Compounding never goes out of style; indeed, so far this year, stocks have sold off several times, only to bounce back to match or exceed all-time highs achieved at the end of 2013, observes Vita Nelson, editor of Direct Investing.
This is just the kind of action that leads many to wonder if the market is headed for a more substantial and prolonged decline. But there is also that nagging feeling that things could go the other way, and nobody wants to miss out on the next boom.
So investors become psychologically vulnerable if they don't follow a good system, such as dollar-cost averaging and dividend reinvestment.
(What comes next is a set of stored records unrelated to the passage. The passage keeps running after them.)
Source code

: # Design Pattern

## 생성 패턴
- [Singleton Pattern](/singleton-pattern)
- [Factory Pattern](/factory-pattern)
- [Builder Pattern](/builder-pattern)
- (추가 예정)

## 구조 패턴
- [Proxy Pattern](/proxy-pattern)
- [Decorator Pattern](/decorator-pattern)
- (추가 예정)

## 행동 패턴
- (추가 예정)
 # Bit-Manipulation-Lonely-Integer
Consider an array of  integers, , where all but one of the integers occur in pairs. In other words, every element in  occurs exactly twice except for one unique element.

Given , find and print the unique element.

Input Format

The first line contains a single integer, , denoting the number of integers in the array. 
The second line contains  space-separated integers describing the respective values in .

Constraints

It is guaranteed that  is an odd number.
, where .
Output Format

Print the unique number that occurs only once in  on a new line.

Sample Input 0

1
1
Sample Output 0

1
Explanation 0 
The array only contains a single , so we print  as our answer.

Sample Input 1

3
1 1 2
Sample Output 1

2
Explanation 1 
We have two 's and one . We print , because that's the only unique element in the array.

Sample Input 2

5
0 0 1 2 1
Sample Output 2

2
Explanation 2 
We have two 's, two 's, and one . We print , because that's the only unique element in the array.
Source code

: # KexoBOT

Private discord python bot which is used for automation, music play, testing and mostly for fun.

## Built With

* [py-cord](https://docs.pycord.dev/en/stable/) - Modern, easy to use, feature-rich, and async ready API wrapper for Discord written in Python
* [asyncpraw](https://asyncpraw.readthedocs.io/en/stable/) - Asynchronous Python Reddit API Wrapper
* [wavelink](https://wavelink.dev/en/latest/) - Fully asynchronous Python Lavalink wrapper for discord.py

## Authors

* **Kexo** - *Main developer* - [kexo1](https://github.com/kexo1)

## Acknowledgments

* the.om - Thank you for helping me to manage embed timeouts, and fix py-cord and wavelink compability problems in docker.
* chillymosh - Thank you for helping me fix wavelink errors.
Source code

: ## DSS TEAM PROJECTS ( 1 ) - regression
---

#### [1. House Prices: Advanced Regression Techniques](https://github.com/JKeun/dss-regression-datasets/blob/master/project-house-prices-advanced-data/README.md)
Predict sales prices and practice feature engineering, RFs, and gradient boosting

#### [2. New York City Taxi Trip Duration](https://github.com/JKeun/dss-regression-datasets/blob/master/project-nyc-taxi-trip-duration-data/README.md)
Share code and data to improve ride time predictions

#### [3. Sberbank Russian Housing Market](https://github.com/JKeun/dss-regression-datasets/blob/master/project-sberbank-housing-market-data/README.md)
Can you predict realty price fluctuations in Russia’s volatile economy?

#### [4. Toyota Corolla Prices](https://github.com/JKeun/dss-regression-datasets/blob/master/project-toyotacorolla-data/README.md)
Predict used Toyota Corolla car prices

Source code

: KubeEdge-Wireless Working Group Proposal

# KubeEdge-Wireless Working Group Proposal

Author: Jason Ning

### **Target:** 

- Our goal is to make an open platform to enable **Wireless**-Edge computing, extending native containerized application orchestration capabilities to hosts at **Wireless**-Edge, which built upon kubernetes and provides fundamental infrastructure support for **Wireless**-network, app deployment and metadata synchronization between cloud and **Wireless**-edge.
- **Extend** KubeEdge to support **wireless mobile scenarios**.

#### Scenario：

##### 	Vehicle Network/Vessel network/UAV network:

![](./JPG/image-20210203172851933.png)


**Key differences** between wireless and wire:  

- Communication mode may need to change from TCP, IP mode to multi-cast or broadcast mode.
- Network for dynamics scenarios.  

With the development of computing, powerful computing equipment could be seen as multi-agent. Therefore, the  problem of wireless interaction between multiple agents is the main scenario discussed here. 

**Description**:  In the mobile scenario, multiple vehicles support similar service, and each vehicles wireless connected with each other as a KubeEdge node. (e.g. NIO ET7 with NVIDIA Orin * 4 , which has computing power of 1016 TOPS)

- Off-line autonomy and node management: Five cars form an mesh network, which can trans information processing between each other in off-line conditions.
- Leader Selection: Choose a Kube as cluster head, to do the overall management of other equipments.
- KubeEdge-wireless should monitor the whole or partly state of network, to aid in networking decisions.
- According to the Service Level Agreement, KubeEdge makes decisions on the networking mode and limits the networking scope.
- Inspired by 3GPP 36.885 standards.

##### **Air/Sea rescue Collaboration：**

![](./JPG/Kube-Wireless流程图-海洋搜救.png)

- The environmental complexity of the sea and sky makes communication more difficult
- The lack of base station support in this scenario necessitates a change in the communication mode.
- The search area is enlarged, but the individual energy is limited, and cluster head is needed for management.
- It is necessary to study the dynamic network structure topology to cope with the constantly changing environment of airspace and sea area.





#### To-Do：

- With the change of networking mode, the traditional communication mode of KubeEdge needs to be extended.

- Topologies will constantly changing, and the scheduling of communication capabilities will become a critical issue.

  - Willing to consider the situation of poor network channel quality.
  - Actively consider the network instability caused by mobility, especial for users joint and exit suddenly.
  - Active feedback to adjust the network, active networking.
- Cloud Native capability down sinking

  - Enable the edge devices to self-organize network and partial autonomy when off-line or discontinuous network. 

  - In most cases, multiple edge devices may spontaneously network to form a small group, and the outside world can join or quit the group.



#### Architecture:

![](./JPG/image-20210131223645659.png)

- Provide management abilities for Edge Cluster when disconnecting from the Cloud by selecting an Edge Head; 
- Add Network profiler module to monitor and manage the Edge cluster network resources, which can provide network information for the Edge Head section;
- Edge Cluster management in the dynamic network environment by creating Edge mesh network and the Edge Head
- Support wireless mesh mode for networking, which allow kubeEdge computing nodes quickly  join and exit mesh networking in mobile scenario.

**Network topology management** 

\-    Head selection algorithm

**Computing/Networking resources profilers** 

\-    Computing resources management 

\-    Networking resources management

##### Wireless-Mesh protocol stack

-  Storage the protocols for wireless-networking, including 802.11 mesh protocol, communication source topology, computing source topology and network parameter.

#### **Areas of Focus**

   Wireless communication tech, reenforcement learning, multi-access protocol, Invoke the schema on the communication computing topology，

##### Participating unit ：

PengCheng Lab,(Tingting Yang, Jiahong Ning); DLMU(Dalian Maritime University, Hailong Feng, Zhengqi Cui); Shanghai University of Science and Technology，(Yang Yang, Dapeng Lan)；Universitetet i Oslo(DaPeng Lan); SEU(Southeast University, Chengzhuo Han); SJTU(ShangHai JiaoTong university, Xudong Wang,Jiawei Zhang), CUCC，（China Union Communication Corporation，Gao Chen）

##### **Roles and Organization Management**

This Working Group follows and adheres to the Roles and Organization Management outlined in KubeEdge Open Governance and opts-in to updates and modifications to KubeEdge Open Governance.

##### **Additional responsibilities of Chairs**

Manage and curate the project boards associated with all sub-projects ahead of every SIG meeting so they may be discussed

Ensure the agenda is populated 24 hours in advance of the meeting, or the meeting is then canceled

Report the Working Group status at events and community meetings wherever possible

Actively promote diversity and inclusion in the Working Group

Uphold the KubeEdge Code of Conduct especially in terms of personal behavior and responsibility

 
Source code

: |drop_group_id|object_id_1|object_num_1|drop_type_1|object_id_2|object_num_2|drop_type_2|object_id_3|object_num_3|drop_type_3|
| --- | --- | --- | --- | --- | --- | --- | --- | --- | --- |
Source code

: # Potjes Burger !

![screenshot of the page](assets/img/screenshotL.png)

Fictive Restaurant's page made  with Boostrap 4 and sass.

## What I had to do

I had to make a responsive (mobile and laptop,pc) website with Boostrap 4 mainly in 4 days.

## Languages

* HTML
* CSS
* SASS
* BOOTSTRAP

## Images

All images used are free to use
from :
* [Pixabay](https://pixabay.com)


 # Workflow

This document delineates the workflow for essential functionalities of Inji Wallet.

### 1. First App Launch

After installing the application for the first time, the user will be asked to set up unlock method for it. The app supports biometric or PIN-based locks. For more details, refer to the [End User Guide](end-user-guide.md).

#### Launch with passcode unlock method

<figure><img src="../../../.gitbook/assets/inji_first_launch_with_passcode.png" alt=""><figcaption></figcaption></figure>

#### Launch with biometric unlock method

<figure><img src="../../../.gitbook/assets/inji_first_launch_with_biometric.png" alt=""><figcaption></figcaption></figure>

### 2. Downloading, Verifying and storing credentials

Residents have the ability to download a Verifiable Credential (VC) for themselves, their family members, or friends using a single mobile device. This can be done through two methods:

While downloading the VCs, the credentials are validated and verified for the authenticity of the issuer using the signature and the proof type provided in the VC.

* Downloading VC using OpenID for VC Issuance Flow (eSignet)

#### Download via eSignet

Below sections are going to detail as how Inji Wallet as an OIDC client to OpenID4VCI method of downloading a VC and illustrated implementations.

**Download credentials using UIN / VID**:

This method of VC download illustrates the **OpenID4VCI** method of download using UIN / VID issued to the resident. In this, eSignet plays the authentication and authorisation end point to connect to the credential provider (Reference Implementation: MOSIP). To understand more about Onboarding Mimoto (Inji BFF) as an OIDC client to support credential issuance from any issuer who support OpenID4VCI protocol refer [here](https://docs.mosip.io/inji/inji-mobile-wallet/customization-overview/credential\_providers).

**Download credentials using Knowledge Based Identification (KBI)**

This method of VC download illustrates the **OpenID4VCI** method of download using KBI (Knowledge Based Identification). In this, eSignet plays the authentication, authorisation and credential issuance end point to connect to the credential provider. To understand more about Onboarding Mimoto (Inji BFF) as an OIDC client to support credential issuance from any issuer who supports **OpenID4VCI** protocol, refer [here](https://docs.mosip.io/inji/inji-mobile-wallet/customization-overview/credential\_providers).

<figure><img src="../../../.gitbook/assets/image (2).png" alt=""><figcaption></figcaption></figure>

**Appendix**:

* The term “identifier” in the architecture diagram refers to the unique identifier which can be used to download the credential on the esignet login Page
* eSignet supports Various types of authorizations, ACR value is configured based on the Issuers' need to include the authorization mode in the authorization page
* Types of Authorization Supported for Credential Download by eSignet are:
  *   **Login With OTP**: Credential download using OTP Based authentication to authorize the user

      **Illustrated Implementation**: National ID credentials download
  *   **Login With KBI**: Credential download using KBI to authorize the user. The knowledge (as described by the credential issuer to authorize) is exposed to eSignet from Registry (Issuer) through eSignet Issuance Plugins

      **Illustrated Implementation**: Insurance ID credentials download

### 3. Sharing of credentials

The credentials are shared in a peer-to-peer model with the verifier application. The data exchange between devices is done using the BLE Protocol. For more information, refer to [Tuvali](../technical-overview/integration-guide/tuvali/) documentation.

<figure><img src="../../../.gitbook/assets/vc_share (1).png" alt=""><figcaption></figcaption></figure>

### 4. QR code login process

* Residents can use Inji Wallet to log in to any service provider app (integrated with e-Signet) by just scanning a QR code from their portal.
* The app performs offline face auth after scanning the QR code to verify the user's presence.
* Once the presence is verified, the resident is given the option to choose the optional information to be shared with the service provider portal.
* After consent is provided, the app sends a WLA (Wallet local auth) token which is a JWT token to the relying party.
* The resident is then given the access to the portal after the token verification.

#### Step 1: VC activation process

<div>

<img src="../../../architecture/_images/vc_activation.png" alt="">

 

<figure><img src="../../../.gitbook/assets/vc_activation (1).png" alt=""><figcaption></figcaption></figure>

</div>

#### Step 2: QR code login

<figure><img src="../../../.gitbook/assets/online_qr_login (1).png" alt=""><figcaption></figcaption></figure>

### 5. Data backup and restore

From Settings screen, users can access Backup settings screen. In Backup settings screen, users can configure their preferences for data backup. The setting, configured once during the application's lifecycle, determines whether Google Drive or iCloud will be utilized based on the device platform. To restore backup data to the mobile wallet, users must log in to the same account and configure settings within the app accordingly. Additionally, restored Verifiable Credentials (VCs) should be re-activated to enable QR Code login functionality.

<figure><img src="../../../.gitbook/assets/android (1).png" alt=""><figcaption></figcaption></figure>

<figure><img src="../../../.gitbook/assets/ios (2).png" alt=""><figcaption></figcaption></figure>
Those who stick with such a plan tend be able to weather any storm that sidetracks less logical traders and speculators.
Our strategy is to continue to invest on an ongoing basis through dividend reinvestment plans, such as those offered by our latest featured stock, Vectren (VVC).
The company was formed when Indiana Energy, which was founded in 1912, merged with SIGCORP in March 2000.
It operates in about two-thirds of Indiana, as well as west central Ohio, serving almost one million natural gas and 142,100 electricity customers, and logs about $2.5 billion in annual revenues.
Its Non-utility Group operates in three segments: Energy Marketing and Services, Coal Mining, and Energy Infrastructure Services.
Consensus estimates call for the company to earn about $2.23 per share this year, up from $2.12 in 2013, and to go on to net about $2.38 per share in 2015.
In October, the board of directors approved a boost in the quarterly dividend, from 35.5 to 36 cents per share, marking the 54th consecutive annual increase and providing a 3.8% yield.